Test modules of recognition pipeline

Written by Yujun Lin

Prepare

import libraries


In [1]:
import os
os.environ['MANTLE_TARGET'] = 'ice40'
from magma import *
import mantle
import math
from mantle.lattice.ice40 import ROMB, SB_LUT4

from magma.simulator import PythonSimulator
from magma.scope import Scope
from magma.bit_vector import BitVector


import mantle lattice ice40
import mantle lattice mantle40

Global Settings


In [2]:
num_cycles = 16
num_classes = 8
# operand width
N = 16
# number of bits for num_cycles
n = int(math.ceil(math.log2(num_cycles)))
# number of bits for num_classes
b = int(math.ceil(math.log2(num_classes)))
# number of bits for bit counter output
n_bc = int(math.floor(math.log2(N))) + 1
# number of bits for bit counter output accumulator
n_bc_adder = int(math.floor(math.log2(N*num_cycles))) + 1
print('number of bits for num_cycles: %d' % n)
print('number of bits for num_classes: %d' % b)
print('number of bits for bit counter output: %d' % n_bc)
print('number of bits for bit counter output accumulator: %d' % n_bc_adder)

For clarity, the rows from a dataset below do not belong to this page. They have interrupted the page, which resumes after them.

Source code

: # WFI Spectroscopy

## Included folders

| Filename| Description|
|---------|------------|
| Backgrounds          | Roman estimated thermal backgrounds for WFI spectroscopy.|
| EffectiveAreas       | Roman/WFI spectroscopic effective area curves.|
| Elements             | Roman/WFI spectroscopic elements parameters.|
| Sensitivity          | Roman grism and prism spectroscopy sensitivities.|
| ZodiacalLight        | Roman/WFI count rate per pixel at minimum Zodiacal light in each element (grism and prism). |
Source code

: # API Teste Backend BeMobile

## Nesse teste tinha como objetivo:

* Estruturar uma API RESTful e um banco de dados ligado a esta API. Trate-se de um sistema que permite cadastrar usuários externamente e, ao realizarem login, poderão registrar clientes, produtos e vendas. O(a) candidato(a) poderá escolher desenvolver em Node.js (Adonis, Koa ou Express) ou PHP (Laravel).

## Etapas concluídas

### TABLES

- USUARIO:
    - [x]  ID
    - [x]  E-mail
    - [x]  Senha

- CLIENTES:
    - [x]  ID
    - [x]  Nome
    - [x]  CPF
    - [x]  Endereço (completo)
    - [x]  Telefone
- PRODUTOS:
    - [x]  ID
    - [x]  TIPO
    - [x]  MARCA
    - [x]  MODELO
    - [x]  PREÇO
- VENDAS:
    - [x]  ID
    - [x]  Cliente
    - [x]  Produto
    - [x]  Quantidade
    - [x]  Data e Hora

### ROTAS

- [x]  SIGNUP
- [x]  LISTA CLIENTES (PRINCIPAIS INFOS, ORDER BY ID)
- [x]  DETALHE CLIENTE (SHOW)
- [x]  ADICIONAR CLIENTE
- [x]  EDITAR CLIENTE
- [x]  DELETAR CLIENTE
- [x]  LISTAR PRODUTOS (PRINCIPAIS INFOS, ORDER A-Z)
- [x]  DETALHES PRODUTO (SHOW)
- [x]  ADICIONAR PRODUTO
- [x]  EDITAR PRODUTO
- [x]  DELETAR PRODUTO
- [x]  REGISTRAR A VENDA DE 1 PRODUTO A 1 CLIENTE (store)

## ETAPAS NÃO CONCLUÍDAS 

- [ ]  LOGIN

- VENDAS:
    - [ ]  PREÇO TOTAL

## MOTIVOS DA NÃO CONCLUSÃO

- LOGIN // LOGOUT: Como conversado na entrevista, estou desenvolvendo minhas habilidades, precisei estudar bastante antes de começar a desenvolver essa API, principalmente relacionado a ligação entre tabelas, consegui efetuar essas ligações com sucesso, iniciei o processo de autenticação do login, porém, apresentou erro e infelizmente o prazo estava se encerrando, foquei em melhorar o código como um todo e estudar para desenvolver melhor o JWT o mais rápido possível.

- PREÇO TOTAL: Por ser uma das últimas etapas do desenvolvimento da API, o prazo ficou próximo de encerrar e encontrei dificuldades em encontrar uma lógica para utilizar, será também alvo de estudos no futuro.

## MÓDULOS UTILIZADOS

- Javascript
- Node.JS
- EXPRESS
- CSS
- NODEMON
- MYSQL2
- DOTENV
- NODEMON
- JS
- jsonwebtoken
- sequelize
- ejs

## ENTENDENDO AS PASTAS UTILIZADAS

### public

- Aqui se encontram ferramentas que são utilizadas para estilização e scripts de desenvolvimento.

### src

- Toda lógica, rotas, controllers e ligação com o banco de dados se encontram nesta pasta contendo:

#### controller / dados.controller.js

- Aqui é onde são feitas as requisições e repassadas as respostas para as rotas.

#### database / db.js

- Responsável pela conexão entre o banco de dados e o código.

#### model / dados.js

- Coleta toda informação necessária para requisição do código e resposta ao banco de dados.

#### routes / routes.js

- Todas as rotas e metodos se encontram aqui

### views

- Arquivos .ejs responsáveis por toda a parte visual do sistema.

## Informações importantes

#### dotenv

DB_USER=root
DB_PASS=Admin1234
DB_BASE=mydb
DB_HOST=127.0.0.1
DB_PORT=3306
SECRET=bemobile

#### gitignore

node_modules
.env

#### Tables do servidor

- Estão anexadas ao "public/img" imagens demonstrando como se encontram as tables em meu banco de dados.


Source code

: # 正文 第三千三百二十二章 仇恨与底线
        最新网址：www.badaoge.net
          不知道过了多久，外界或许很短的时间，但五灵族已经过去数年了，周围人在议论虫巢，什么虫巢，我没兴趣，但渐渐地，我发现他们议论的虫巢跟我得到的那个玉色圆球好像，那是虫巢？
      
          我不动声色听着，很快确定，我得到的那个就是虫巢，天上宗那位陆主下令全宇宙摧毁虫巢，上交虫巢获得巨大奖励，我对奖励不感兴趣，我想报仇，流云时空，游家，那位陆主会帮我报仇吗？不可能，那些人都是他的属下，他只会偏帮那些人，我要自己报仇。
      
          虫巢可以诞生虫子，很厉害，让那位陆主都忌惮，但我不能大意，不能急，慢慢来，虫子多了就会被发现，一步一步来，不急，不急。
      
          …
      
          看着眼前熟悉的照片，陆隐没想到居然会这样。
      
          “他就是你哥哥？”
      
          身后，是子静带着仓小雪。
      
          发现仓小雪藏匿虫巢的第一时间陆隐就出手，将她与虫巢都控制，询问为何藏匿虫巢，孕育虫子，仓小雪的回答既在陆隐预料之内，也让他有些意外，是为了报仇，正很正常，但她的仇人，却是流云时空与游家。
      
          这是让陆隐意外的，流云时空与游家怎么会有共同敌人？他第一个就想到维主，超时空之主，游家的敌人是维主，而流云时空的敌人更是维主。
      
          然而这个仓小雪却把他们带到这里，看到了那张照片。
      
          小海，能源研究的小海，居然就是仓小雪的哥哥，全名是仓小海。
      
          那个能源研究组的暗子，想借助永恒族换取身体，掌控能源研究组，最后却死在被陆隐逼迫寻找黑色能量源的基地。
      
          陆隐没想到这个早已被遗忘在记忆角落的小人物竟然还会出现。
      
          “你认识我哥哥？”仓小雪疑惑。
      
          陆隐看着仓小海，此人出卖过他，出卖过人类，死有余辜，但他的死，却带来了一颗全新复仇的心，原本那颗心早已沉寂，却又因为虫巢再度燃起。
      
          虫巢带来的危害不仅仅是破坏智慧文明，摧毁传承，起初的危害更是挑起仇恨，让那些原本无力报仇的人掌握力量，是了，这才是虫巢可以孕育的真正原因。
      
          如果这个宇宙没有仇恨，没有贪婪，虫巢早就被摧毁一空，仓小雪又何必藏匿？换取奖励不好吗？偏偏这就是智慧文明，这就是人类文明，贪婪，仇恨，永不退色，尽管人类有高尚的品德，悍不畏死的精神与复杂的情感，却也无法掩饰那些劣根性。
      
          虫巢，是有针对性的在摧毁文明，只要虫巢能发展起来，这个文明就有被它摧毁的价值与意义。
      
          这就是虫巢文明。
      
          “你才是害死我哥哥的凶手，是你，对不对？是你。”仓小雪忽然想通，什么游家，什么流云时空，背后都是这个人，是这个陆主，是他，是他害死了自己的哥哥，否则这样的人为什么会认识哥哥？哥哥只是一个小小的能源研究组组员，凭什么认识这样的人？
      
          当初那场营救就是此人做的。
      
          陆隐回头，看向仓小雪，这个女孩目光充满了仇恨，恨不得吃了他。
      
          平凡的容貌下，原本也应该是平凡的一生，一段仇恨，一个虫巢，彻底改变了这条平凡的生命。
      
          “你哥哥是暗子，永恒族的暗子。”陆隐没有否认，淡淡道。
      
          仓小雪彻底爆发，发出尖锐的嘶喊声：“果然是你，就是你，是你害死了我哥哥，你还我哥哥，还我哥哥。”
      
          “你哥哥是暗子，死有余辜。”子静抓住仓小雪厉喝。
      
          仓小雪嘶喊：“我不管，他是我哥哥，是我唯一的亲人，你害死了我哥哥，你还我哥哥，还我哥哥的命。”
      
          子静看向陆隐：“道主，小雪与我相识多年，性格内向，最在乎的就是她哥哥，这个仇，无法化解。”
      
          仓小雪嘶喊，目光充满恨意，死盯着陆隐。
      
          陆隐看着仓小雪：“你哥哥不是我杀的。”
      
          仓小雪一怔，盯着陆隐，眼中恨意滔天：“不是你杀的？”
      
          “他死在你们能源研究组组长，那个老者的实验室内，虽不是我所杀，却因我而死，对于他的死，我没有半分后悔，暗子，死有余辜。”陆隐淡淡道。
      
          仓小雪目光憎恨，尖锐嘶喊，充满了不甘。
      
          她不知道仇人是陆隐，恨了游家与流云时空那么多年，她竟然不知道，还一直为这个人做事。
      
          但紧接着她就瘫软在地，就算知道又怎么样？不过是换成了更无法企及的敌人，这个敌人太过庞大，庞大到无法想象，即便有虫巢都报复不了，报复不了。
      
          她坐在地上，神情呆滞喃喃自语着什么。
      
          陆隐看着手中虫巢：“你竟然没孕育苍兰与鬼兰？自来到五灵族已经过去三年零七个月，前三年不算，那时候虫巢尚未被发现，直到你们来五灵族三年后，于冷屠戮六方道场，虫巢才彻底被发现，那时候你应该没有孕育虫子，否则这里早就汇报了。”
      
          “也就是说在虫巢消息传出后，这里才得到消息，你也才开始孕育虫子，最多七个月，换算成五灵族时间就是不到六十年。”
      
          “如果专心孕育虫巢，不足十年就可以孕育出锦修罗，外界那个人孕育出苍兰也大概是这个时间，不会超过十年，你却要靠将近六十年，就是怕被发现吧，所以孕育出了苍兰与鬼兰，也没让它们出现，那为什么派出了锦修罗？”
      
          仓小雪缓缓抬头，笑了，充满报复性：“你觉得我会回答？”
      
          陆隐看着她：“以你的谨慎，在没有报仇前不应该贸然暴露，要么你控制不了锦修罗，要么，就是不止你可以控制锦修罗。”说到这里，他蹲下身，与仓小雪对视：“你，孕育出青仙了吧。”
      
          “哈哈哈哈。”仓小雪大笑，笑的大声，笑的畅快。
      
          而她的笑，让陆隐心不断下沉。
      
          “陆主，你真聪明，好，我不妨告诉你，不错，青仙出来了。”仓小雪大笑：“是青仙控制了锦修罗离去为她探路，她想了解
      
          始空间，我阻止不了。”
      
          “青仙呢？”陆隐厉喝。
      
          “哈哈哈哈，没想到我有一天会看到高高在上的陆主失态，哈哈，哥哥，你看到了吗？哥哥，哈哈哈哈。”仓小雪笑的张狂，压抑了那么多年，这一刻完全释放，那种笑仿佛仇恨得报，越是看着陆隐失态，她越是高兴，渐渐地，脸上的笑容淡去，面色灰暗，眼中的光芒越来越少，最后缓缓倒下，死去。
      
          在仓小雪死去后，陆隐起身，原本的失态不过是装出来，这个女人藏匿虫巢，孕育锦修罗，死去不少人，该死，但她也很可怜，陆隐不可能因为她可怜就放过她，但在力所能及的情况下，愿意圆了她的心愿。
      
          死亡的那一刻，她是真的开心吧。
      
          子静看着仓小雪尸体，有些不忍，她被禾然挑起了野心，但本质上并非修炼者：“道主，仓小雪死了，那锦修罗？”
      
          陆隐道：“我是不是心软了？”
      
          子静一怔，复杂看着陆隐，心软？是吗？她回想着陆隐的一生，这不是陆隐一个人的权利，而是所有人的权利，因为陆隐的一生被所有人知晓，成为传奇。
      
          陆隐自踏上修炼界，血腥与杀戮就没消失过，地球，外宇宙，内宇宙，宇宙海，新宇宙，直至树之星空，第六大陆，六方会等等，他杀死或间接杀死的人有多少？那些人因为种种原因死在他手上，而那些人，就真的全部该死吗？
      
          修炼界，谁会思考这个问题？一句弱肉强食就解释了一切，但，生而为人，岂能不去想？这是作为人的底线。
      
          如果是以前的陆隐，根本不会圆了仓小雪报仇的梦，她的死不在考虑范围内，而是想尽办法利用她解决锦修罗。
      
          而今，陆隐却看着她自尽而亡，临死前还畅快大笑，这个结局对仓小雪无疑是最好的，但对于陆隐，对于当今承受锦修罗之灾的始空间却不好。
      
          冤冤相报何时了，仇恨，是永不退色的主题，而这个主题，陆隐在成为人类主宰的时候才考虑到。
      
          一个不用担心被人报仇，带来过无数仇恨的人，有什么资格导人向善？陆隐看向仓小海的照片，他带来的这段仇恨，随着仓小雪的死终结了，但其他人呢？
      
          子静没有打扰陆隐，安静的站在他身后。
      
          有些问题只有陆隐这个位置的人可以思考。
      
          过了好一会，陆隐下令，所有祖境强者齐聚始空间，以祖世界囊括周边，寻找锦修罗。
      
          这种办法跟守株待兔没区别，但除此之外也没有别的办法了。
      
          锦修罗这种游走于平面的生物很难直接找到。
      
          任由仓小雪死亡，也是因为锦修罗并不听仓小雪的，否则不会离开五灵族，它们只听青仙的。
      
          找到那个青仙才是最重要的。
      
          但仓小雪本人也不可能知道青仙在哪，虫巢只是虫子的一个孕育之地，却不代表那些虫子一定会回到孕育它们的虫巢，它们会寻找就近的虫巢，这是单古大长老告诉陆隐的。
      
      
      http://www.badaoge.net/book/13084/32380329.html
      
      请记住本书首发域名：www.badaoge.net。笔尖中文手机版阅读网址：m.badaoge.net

number of bits for num_cycles: 4
number of bits for num_classes: 3
number of bits for bit counter output: 5
number of bits for bit counter output accumulator: 9

Control module

generate address for weight and image block

IDX means the idx-th row of weight matrix

CYCLE means the cycle-th block of idx-th row of weight matrix

CYCLE also means the cycle-th block of image vector


In [3]:
class Controller(Circuit):
    IO = ['CLK', In(Clock), 'IDX', Out(Bits(b)),
          'CYCLE', Out(Bits(n))]
    @classmethod
    def definition(io):
        adder_cycle = mantle.Add(n, cin=False, cout=False)
        reg_cycle = mantle.Register(n, has_reset=True)
        adder_idx = mantle.Add(b, cin=False, cout=False)
        reg_idx = mantle.Register(b, has_ce=True)
        wire(io.CLK, reg_cycle.CLK)
        wire(io.CLK, reg_idx.CLK)
        wire(reg_cycle.O, adder_cycle.I0)
        wire(bits(1, n), adder_cycle.I1)
        wire(adder_cycle.O, reg_cycle.I)
        comparison_cycle = mantle.EQ(n)
        wire(reg_cycle.O, comparison_cycle.I0)
        wire(bits(num_cycles-1, n), comparison_cycle.I1)
        # if cycle-th is the last, then switch to next idx (accumulate idx) and clear cycle
        wire(comparison_cycle.O, reg_cycle.RESET)
        wire(comparison_cycle.O, reg_idx.CE)
        comparison_idx = mantle.EQ(b)
        wire(reg_idx.O, comparison_idx.I0)
        wire(bits(num_classes-1, b), comparison_idx.I1)
        wire(reg_idx.O, adder_idx.I0)
        wire(bits(0, b-1), adder_idx.I1[1:])
        nand_gate = mantle.NAnd()
        wire(comparison_cycle.O, nand_gate.I0)
        wire(comparison_idx.O, nand_gate.I1)
        # after all idx rows, we stop accumulating idx
        wire(nand_gate.O, adder_idx.I1[0])
        wire(adder_idx.O, reg_idx.I)
        wire(reg_idx.O, io.IDX)
        wire(adder_cycle.O, io.CYCLE)

In [4]:
class TestController(Circuit):
    IO = ['CLK', In(Clock), 'IDX', Out(Bits(b)), 'CYCLE', Out(Bits(n)),
          'CONTROL', Out(Bit)]
    @classmethod
    def definition(io):
        # IF
        controller = Controller()
        reg_1_cycle = mantle.DefineRegister(n)()
        reg_1_control = mantle.DFF(init=1)
        wire(io.CLK, controller.CLK)
        wire(io.CLK, reg_1_cycle.CLK)
        wire(io.CLK, reg_1_control.CLK)
        reg_1_idx = controller.IDX
        wire(controller.CYCLE, reg_1_cycle.I)
        wire(1, reg_1_control.I)
        
        wire(reg_1_idx, io.IDX)
        wire(reg_1_cycle.O, io.CYCLE)
        wire(reg_1_control.O, io.CONTROL)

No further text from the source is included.